Хотя явка к следователю была назначена на час и еще только пробило двенадцать, Клерамбо стал торопиться; он боялся опоздать.
Итти было недалеко. Друзьям не пришлось защищать его против своры, поджидавшей около Дворца Юстиции, на этот раз очень поредевшей, так как известия с фронта отвлекли ее от происшедшего накануне. Самое большее несколько трусливых псов, скорее шумливых, чем ретивых, несмело попытались было хватить его сзади.

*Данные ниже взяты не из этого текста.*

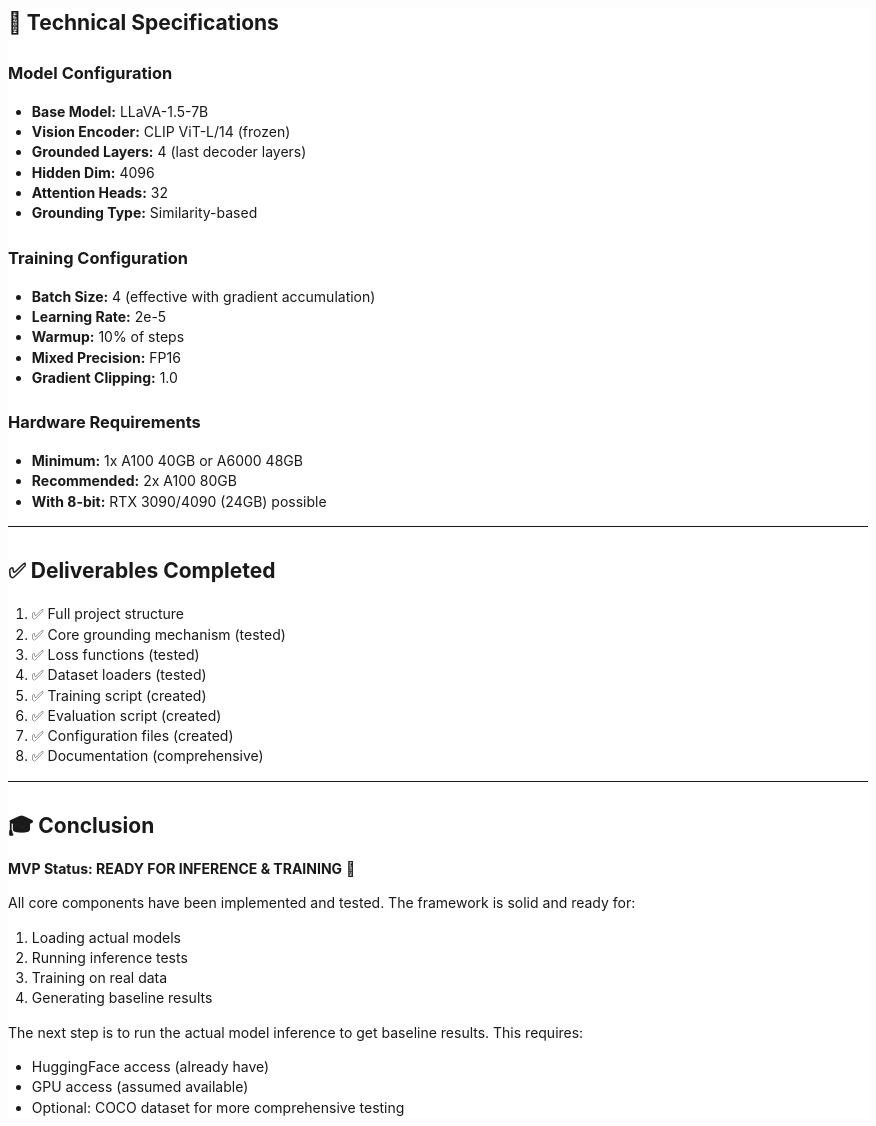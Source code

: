
## 📝 Technical Specifications

### Model Configuration
- **Base Model:** LLaVA-1.5-7B
- **Vision Encoder:** CLIP ViT-L/14 (frozen)
- **Grounded Layers:** 4 (last decoder layers)
- **Hidden Dim:** 4096
- **Attention Heads:** 32
- **Grounding Type:** Similarity-based

### Training Configuration
- **Batch Size:** 4 (effective with gradient accumulation)
- **Learning Rate:** 2e-5
- **Warmup:** 10% of steps
- **Mixed Precision:** FP16
- **Gradient Clipping:** 1.0

### Hardware Requirements
- **Minimum:** 1x A100 40GB or A6000 48GB
- **Recommended:** 2x A100 80GB
- **With 8-bit:** RTX 3090/4090 (24GB) possible

---

## ✅ Deliverables Completed

1. ✅ Full project structure
2. ✅ Core grounding mechanism (tested)
3. ✅ Loss functions (tested)
4. ✅ Dataset loaders (tested)
5. ✅ Training script (created)
6. ✅ Evaluation script (created)
7. ✅ Configuration files (created)
8. ✅ Documentation (comprehensive)

---

## 🎓 Conclusion

**MVP Status: READY FOR INFERENCE & TRAINING** 🚀

All core components have been implemented and tested. The framework is solid and ready for:

1. Loading actual models
2. Running inference tests
3. Training on real data
4. Generating baseline results

The next step is to run the actual model inference to get baseline results. This requires:
- HuggingFace access (already have)
- GPU access (assumed available)
- Optional: COCO dataset for more comprehensive testing
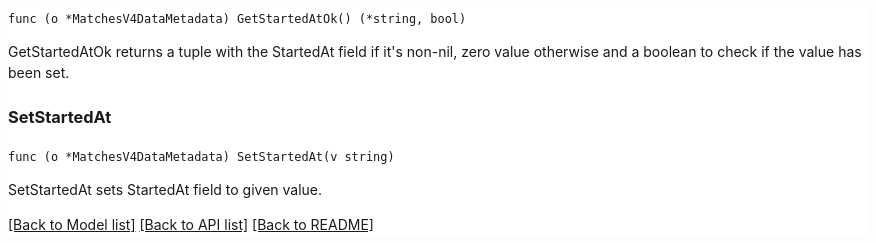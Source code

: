 `func (o *MatchesV4DataMetadata) GetStartedAtOk() (*string, bool)`

GetStartedAtOk returns a tuple with the StartedAt field if it's non-nil, zero value otherwise
and a boolean to check if the value has been set.

### SetStartedAt

`func (o *MatchesV4DataMetadata) SetStartedAt(v string)`

SetStartedAt sets StartedAt field to given value.



[[Back to Model list]](../README.md#documentation-for-models) [[Back to API list]](../README.md#documentation-for-api-endpoints) [[Back to README]](../README.md)


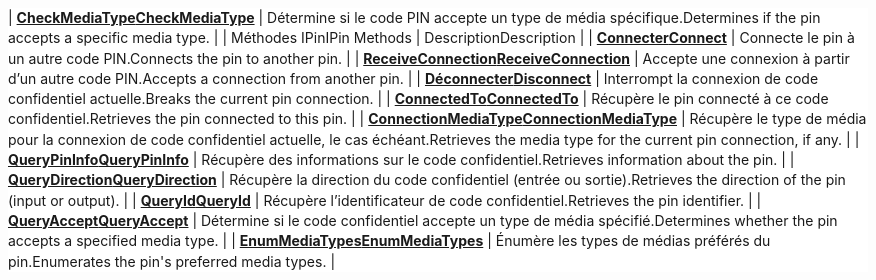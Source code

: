 | [<span data-ttu-id="04eed-210">**CheckMediaType**</span><span class="sxs-lookup"><span data-stu-id="04eed-210">**CheckMediaType**</span></span>](cbasepin-checkmediatype.md)                        | <span data-ttu-id="04eed-211">Détermine si le code PIN accepte un type de média spécifique.</span><span class="sxs-lookup"><span data-stu-id="04eed-211">Determines if the pin accepts a specific media type.</span></span>                                                       |
| <span data-ttu-id="04eed-212">Méthodes IPin</span><span class="sxs-lookup"><span data-stu-id="04eed-212">IPin Methods</span></span>                                                             | <span data-ttu-id="04eed-213">Description</span><span class="sxs-lookup"><span data-stu-id="04eed-213">Description</span></span>                                                                                                |
| [<span data-ttu-id="04eed-214">**Connecter**</span><span class="sxs-lookup"><span data-stu-id="04eed-214">**Connect**</span></span>](cbasepin-connect.md)                                      | <span data-ttu-id="04eed-215">Connecte le pin à un autre code PIN.</span><span class="sxs-lookup"><span data-stu-id="04eed-215">Connects the pin to another pin.</span></span>                                                                           |
| [<span data-ttu-id="04eed-216">**ReceiveConnection**</span><span class="sxs-lookup"><span data-stu-id="04eed-216">**ReceiveConnection**</span></span>](cbasepin-receiveconnection.md)                  | <span data-ttu-id="04eed-217">Accepte une connexion à partir d’un autre code PIN.</span><span class="sxs-lookup"><span data-stu-id="04eed-217">Accepts a connection from another pin.</span></span>                                                                     |
| [<span data-ttu-id="04eed-218">**Déconnecter**</span><span class="sxs-lookup"><span data-stu-id="04eed-218">**Disconnect**</span></span>](cbasepin-disconnect.md)                                | <span data-ttu-id="04eed-219">Interrompt la connexion de code confidentiel actuelle.</span><span class="sxs-lookup"><span data-stu-id="04eed-219">Breaks the current pin connection.</span></span>                                                                         |
| [<span data-ttu-id="04eed-220">**ConnectedTo**</span><span class="sxs-lookup"><span data-stu-id="04eed-220">**ConnectedTo**</span></span>](cbasepin-connectedto.md)                              | <span data-ttu-id="04eed-221">Récupère le pin connecté à ce code confidentiel.</span><span class="sxs-lookup"><span data-stu-id="04eed-221">Retrieves the pin connected to this pin.</span></span>                                                                   |
| [<span data-ttu-id="04eed-222">**ConnectionMediaType**</span><span class="sxs-lookup"><span data-stu-id="04eed-222">**ConnectionMediaType**</span></span>](cbasepin-connectionmediatype.md)              | <span data-ttu-id="04eed-223">Récupère le type de média pour la connexion de code confidentiel actuelle, le cas échéant.</span><span class="sxs-lookup"><span data-stu-id="04eed-223">Retrieves the media type for the current pin connection, if any.</span></span>                                           |
| [<span data-ttu-id="04eed-224">**QueryPinInfo**</span><span class="sxs-lookup"><span data-stu-id="04eed-224">**QueryPinInfo**</span></span>](cbasepin-querypininfo.md)                            | <span data-ttu-id="04eed-225">Récupère des informations sur le code confidentiel.</span><span class="sxs-lookup"><span data-stu-id="04eed-225">Retrieves information about the pin.</span></span>                                                                       |
| [<span data-ttu-id="04eed-226">**QueryDirection**</span><span class="sxs-lookup"><span data-stu-id="04eed-226">**QueryDirection**</span></span>](cbasepin-querydirection.md)                        | <span data-ttu-id="04eed-227">Récupère la direction du code confidentiel (entrée ou sortie).</span><span class="sxs-lookup"><span data-stu-id="04eed-227">Retrieves the direction of the pin (input or output).</span></span>                                                      |
| [<span data-ttu-id="04eed-228">**QueryId**</span><span class="sxs-lookup"><span data-stu-id="04eed-228">**QueryId**</span></span>](cbasepin-queryid.md)                                      | <span data-ttu-id="04eed-229">Récupère l’identificateur de code confidentiel.</span><span class="sxs-lookup"><span data-stu-id="04eed-229">Retrieves the pin identifier.</span></span>                                                                              |
| [<span data-ttu-id="04eed-230">**QueryAccept**</span><span class="sxs-lookup"><span data-stu-id="04eed-230">**QueryAccept**</span></span>](cbasepin-queryaccept.md)                              | <span data-ttu-id="04eed-231">Détermine si le code confidentiel accepte un type de média spécifié.</span><span class="sxs-lookup"><span data-stu-id="04eed-231">Determines whether the pin accepts a specified media type.</span></span>                                                 |
| [<span data-ttu-id="04eed-232">**EnumMediaTypes**</span><span class="sxs-lookup"><span data-stu-id="04eed-232">**EnumMediaTypes**</span></span>](cbasepin-enummediatypes.md)                        | <span data-ttu-id="04eed-233">Énumère les types de médias préférés du pin.</span><span class="sxs-lookup"><span data-stu-id="04eed-233">Enumerates the pin's preferred media types.</span></span>                                                                |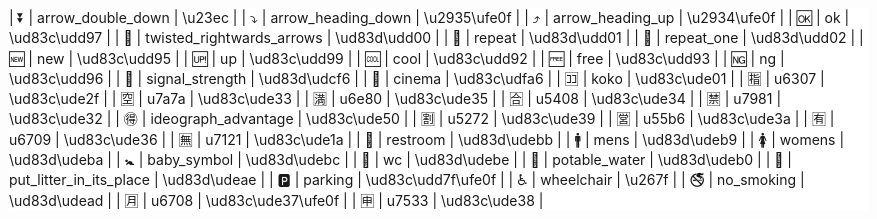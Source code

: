 |    ⏬   |        arrow_double_down        |          \u23ec          |
|    ⤵️   |        arrow_heading_down       |       \u2935\ufe0f       |
|    ⤴️   |         arrow_heading_up        |       \u2934\ufe0f       |
|    🆗   |                ok               |       \ud83c\udd97       |
|    🔀   |    twisted_rightwards_arrows    |       \ud83d\udd00       |
|    🔁   |              repeat             |       \ud83d\udd01       |
|    🔂   |            repeat_one           |       \ud83d\udd02       |
|    🆕   |               new               |       \ud83c\udd95       |
|    🆙   |                up               |       \ud83c\udd99       |
|    🆒   |               cool              |       \ud83c\udd92       |
|    🆓   |               free              |       \ud83c\udd93       |
|    🆖   |                ng               |       \ud83c\udd96       |
|    📶   |         signal_strength         |       \ud83d\udcf6       |
|    🎦   |              cinema             |       \ud83c\udfa6       |
|    🈁   |               koko              |       \ud83c\ude01       |
|    🈯   |              u6307              |       \ud83c\ude2f       |
|    🈳   |              u7a7a              |       \ud83c\ude33       |
|    🈵   |              u6e80              |       \ud83c\ude35       |
|    🈴   |              u5408              |       \ud83c\ude34       |
|    🈲   |              u7981              |       \ud83c\ude32       |
|    🉐   |       ideograph_advantage       |       \ud83c\ude50       |
|    🈹   |              u5272              |       \ud83c\ude39       |
|    🈺   |              u55b6              |       \ud83c\ude3a       |
|    🈶   |              u6709              |       \ud83c\ude36       |
|    🈚   |              u7121              |       \ud83c\ude1a       |
|    🚻   |             restroom            |       \ud83d\udebb       |
|    🚹   |               mens              |       \ud83d\udeb9       |
|    🚺   |              womens             |       \ud83d\udeba       |
|    🚼   |           baby_symbol           |       \ud83d\udebc       |
|    🚾   |                wc               |       \ud83d\udebe       |
|    🚰   |          potable_water          |       \ud83d\udeb0       |
|    🚮   |     put_litter_in_its_place     |       \ud83d\udeae       |
|    🅿️   |             parking             |    \ud83c\udd7f\ufe0f    |
|    ♿   |            wheelchair           |          \u267f          |
|    🚭   |            no_smoking           |       \ud83d\udead       |
|    🈷️   |              u6708              |    \ud83c\ude37\ufe0f    |
|    🈸   |              u7533              |       \ud83c\ude38       |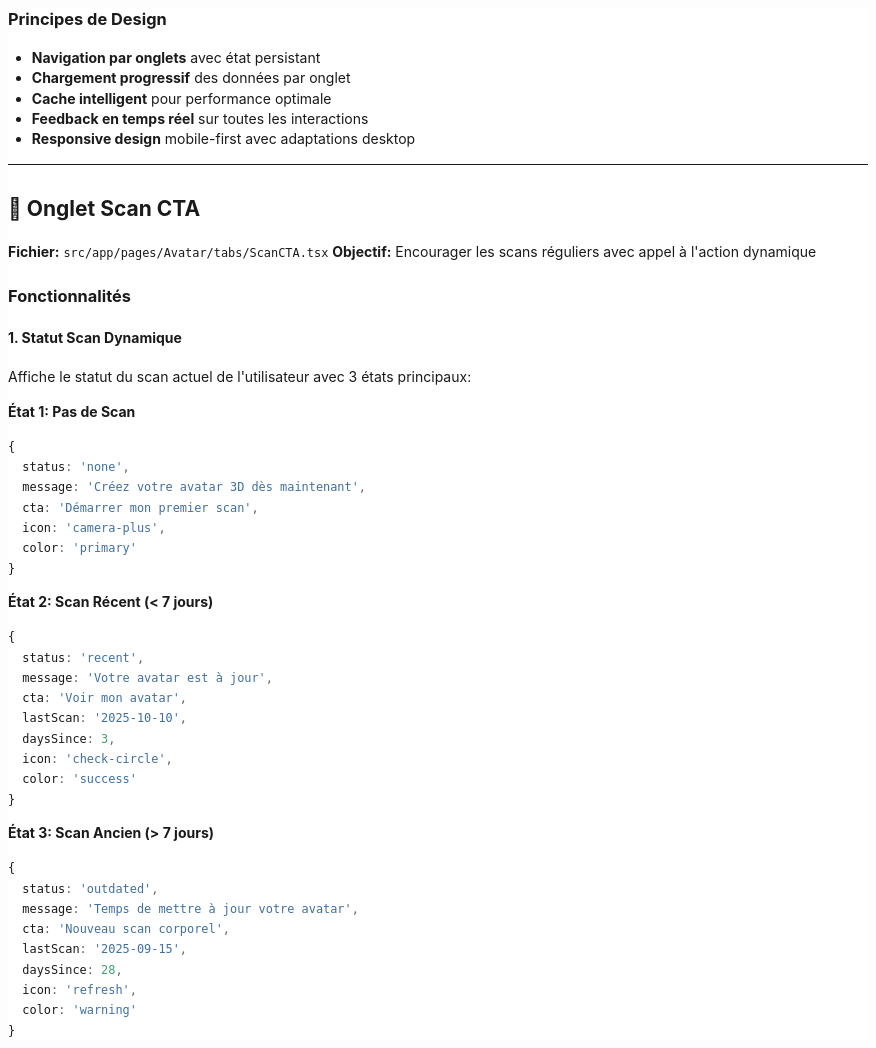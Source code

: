 ### Principes de Design

- **Navigation par onglets** avec état persistant
- **Chargement progressif** des données par onglet
- **Cache intelligent** pour performance optimale
- **Feedback en temps réel** sur toutes les interactions
- **Responsive design** mobile-first avec adaptations desktop

---

## 📸 Onglet Scan CTA

**Fichier:** `src/app/pages/Avatar/tabs/ScanCTA.tsx`
**Objectif:** Encourager les scans réguliers avec appel à l'action dynamique

### Fonctionnalités

#### 1. Statut Scan Dynamique

Affiche le statut du scan actuel de l'utilisateur avec 3 états principaux:

**État 1: Pas de Scan**
```typescript
{
  status: 'none',
  message: 'Créez votre avatar 3D dès maintenant',
  cta: 'Démarrer mon premier scan',
  icon: 'camera-plus',
  color: 'primary'
}
```

**État 2: Scan Récent (< 7 jours)**
```typescript
{
  status: 'recent',
  message: 'Votre avatar est à jour',
  cta: 'Voir mon avatar',
  lastScan: '2025-10-10',
  daysSince: 3,
  icon: 'check-circle',
  color: 'success'
}
```

**État 3: Scan Ancien (> 7 jours)**
```typescript
{
  status: 'outdated',
  message: 'Temps de mettre à jour votre avatar',
  cta: 'Nouveau scan corporel',
  lastScan: '2025-09-15',
  daysSince: 28,
  icon: 'refresh',
  color: 'warning'
}
```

Они дошли до угла улицы Вожирар и улицы Ассас. Заметив, что он забыл дома какую-то бумагу, Клерамбо покинул на минуту своих друзей, чтобы вернуться и взять забытое. Друзья остановились подождать его. Они видели, как он перешел улицу. На противоположном тротуаре, возле стоянки извозчиков, к нему подошел человек его лет, седой буржуа, невысокий и довольно грузный. Это произошло так быстро, что они не успели даже закричать. Несколько слов, протянутая рука, выстрел. Они увидели, как Клерамбо пошатнулся, и подбежали к нему – слишком поздно.
Они уложили раненого на скамейку. Вокруг собралась скорее любопытная, чем взволнованная толпа (столько раз видели, сколько раз читали об этом!) и смотрела:
– Кто это?
– Пораженец.
– Туда ему и дорога! Эти предатели наделали нам много зла!
– Есть вещи похуже, чем желать, чтобы война кончилась.
– Есть только один способ кончить ее: довести до конца. Пацифисты ее затягивают.
– Можно определенно сказать, что они ее вызвали. Без них ее бы не было. Боши рассчитывали на них…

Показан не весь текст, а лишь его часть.